=== SUPPLIED DATA ===

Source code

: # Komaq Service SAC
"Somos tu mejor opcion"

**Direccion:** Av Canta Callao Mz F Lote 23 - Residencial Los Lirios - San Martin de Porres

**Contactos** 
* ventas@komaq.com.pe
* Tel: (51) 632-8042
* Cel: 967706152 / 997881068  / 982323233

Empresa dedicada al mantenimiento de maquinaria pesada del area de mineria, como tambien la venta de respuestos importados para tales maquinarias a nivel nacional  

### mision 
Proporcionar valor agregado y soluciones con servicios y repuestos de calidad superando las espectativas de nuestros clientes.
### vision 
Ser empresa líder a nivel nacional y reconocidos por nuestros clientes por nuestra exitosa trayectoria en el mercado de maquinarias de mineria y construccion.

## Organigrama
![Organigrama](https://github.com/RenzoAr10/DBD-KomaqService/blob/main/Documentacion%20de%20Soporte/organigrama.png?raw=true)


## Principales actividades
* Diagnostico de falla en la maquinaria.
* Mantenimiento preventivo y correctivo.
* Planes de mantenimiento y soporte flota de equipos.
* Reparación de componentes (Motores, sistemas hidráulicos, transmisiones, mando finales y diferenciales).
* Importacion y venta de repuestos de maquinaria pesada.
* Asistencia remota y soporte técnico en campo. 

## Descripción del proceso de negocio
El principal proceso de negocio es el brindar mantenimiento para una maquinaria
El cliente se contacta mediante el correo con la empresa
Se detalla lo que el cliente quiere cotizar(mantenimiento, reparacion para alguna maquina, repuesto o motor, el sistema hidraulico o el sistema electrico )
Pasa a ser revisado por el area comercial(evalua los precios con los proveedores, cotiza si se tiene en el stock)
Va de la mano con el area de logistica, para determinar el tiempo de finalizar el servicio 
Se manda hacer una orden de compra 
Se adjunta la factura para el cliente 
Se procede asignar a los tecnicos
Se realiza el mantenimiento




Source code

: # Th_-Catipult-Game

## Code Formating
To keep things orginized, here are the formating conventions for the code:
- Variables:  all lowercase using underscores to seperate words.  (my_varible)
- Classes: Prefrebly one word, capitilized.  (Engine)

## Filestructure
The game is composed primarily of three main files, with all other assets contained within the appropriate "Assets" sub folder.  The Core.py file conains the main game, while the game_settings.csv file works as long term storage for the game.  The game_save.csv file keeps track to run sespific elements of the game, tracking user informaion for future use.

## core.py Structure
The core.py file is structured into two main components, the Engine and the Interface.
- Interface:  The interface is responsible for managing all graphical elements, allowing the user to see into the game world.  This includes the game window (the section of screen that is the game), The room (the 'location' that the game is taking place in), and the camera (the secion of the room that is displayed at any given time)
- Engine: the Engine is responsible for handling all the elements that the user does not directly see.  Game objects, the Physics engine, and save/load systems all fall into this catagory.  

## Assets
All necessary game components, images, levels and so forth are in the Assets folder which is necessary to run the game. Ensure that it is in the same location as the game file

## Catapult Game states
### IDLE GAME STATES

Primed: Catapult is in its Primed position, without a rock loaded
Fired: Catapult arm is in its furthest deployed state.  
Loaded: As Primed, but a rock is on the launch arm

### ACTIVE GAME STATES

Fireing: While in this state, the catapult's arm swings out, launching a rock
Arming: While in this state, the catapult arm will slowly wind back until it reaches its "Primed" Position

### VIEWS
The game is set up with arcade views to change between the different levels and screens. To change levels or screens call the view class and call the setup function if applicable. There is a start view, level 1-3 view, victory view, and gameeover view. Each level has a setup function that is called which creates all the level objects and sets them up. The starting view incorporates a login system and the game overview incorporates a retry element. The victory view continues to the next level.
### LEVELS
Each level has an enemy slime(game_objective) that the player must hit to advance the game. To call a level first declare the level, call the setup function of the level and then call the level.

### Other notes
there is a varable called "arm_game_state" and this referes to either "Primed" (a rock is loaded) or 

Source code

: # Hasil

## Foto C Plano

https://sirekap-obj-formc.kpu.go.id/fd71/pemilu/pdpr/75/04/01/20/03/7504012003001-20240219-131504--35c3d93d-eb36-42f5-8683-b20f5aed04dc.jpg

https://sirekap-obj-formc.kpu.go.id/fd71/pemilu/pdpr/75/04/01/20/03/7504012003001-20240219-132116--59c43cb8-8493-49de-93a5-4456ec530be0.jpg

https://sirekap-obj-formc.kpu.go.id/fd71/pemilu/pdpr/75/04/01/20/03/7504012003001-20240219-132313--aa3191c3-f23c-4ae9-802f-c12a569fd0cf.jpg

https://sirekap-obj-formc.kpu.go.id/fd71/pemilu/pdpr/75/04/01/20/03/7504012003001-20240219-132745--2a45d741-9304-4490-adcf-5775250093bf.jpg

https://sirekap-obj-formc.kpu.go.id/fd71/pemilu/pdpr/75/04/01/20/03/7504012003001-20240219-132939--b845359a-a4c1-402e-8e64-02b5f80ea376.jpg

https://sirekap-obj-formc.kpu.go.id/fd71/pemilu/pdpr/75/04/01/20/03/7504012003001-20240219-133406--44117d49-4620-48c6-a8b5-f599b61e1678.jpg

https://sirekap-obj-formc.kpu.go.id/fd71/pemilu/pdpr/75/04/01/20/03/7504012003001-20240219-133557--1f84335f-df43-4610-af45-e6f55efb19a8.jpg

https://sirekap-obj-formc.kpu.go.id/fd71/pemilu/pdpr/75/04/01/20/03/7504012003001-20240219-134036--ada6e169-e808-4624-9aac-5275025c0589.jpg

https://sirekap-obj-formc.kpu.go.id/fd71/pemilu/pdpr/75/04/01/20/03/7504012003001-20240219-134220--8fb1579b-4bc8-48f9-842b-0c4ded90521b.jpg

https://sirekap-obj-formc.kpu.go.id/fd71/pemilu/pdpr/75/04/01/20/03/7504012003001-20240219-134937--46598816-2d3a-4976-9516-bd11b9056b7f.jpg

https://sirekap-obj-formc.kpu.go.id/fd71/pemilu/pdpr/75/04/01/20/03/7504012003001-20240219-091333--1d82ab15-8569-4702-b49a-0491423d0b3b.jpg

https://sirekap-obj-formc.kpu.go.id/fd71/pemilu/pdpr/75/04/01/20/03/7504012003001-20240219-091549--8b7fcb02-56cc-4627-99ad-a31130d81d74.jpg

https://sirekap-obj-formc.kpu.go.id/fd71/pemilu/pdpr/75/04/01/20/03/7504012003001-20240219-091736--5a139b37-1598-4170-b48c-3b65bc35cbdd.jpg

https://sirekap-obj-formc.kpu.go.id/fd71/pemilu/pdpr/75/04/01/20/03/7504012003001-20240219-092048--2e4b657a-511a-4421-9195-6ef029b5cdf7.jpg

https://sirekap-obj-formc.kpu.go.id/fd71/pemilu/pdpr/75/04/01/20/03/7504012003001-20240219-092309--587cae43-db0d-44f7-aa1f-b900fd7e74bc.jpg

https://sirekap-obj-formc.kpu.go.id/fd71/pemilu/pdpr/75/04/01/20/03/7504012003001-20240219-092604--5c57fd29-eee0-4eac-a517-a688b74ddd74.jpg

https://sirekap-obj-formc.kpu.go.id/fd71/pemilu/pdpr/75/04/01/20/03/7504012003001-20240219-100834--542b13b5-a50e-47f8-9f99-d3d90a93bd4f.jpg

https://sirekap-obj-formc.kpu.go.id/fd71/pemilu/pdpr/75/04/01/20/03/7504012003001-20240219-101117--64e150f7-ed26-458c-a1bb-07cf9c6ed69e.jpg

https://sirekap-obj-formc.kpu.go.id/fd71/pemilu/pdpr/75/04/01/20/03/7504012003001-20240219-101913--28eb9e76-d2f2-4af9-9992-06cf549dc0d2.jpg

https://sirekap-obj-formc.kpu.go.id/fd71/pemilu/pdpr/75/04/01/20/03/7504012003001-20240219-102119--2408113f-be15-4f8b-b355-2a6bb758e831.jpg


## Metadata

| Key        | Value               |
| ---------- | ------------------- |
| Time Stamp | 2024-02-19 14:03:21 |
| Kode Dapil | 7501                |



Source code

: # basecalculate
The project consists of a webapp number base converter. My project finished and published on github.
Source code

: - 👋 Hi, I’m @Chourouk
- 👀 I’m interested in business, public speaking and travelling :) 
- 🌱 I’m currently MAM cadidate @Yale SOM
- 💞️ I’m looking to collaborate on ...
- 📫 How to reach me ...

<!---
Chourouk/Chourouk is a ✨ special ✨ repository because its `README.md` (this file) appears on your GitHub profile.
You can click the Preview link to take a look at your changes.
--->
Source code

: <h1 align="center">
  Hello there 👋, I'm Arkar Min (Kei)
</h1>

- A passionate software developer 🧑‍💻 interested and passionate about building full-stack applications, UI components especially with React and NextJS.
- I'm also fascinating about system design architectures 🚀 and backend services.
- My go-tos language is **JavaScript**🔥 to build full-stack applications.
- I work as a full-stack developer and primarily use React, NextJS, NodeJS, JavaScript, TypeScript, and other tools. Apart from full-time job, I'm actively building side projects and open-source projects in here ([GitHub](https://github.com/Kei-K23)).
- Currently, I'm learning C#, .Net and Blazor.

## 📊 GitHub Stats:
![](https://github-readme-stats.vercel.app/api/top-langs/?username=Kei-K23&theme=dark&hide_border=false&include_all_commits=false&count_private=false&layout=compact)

===

▸ **WHAT IS REQUIRED**
Both the first line of the data above and the line with "Va de la mano" must be included; please return exactly those lines and the ones between them.

▸ **YOUR RESPONSE**
Source code

: # Komaq Service SAC
"Somos tu mejor opcion"

**Direccion:** Av Canta Callao Mz F Lote 23 - Residencial Los Lirios - San Martin de Porres

**Contactos** 
* ventas@komaq.com.pe
* Tel: (51) 632-8042
* Cel: 967706152 / 997881068  / 982323233

Empresa dedicada al mantenimiento de maquinaria pesada del area de mineria, como tambien la venta de respuestos importados para tales maquinarias a nivel nacional  

### mision 
Proporcionar valor agregado y soluciones con servicios y repuestos de calidad superando las espectativas de nuestros clientes.
### vision 
Ser empresa líder a nivel nacional y reconocidos por nuestros clientes por nuestra exitosa trayectoria en el mercado de maquinarias de mineria y construccion.

## Organigrama
![Organigrama](https://github.com/RenzoAr10/DBD-KomaqService/blob/main/Documentacion%20de%20Soporte/organigrama.png?raw=true)


## Principales actividades
* Diagnostico de falla en la maquinaria.
* Mantenimiento preventivo y correctivo.
* Planes de mantenimiento y soporte flota de equipos.
* Reparación de componentes (Motores, sistemas hidráulicos, transmisiones, mando finales y diferenciales).
* Importacion y venta de repuestos de maquinaria pesada.
* Asistencia remota y soporte técnico en campo. 

## Descripción del proceso de negocio
El principal proceso de negocio es el brindar mantenimiento para una maquinaria
El cliente se contacta mediante el correo con la empresa
Se detalla lo que el cliente quiere cotizar(mantenimiento, reparacion para alguna maquina, repuesto o motor, el sistema hidraulico o el sistema electrico )
Pasa a ser revisado por el area comercial(evalua los precios con los proveedores, cotiza si se tiene en el stock)
Va de la mano con el area de logistica, para determinar el tiempo de finalizar el servicio 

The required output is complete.